We have seen this again in the reaction of the local community and emergency services to the Grenfell Tower fire. What is more tragic here, is that it would seem that this was an avoidable disaster, which makes the loss of life seem all the more inexcusable and hard to contemplate.
As I paused yesterday for a minute’s silence to remember the victims, I prayed that this tragic loss of life might be the catalyst for real change. Ultimately as Christians we are judged not on how successful we are but rather how we respond to the needs of the poor.
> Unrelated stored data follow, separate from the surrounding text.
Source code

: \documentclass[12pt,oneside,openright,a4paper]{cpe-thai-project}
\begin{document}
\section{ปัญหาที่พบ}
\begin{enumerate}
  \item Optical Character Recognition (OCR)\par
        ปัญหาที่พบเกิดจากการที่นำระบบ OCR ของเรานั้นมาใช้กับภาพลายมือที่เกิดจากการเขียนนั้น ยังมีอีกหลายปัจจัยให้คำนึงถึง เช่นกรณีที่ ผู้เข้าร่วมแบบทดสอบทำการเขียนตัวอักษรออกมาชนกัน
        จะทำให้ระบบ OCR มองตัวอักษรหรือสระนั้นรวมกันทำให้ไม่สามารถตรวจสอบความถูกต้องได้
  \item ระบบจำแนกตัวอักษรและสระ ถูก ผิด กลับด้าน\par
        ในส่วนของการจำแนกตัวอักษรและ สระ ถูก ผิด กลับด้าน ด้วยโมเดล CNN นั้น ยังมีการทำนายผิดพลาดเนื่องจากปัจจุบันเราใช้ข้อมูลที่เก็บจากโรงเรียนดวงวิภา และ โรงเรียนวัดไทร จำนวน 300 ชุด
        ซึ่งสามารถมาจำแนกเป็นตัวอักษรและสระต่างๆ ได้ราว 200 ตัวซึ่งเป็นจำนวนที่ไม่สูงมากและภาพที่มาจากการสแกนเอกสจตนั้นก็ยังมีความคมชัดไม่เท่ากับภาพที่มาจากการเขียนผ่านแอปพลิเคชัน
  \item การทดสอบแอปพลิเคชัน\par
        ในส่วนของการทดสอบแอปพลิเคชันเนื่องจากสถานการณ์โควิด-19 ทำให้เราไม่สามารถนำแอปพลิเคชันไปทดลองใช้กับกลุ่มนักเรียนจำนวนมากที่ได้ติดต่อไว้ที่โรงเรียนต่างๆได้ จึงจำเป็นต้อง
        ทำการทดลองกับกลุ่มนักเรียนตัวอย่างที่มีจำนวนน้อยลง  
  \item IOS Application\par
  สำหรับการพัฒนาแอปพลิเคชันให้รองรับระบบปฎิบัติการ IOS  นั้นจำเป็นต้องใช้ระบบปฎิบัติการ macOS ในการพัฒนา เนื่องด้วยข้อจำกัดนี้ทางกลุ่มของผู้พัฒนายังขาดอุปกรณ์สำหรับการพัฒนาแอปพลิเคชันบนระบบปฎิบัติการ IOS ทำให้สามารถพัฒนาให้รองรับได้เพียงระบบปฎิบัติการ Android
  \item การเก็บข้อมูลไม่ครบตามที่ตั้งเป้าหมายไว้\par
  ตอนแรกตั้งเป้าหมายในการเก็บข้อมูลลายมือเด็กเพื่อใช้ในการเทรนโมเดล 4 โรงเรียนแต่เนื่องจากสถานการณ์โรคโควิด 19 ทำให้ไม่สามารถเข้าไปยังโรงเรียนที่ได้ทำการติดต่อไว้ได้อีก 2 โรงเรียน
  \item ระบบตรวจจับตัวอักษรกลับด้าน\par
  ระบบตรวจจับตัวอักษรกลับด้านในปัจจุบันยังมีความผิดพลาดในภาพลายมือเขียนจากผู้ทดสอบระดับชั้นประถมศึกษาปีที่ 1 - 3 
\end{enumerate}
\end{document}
As scripture reminds us in Matthew 25: 31—When the Son of Man comes in his glory, and all the angels with him, he will sit on his glorious throne. 32—All the nations will be gathered before him, and he will separate the people one from another as a shepherd separates the sheep from the goats. 33—He will put the sheep on his right and the goats on his left. 34—Then the King will say to those on his right, ‘Come, you who are blessed by my Father; take your inheritance, the kingdom prepared for you since the creation of the world. 35—For I was hungry and you gave me something to eat, I was thirsty and you gave me something to drink, I was a stranger and you invited me in, 36—I needed clothes and you clothed me, I was sick and you looked after me, I was in prison and you came to visit me.’ 37—Then the righteous will answer him, ‘Lord, when did we see you hungry and feed you, or thirsty and give you something to drink? 38—When did we see you a stranger and invite you in, or needing clothes and clothe you? 39—When did we see you sick or in prison and go to visit you?’ 40—The King will reply, ‘Truly I tell you, whatever you did for one of the least of these brothers and sisters of mine, you did for me’. It was Nelson Mandela who said, ‘As long as poverty, injustice and gross inequality exist in our world none of us can truly rest’.
So then, let us pray for an end to the evil extremism that has manifested itself so readily in our world, but also at this fragile time, for our political leaders that they will work to combat the effects of poverty in our society.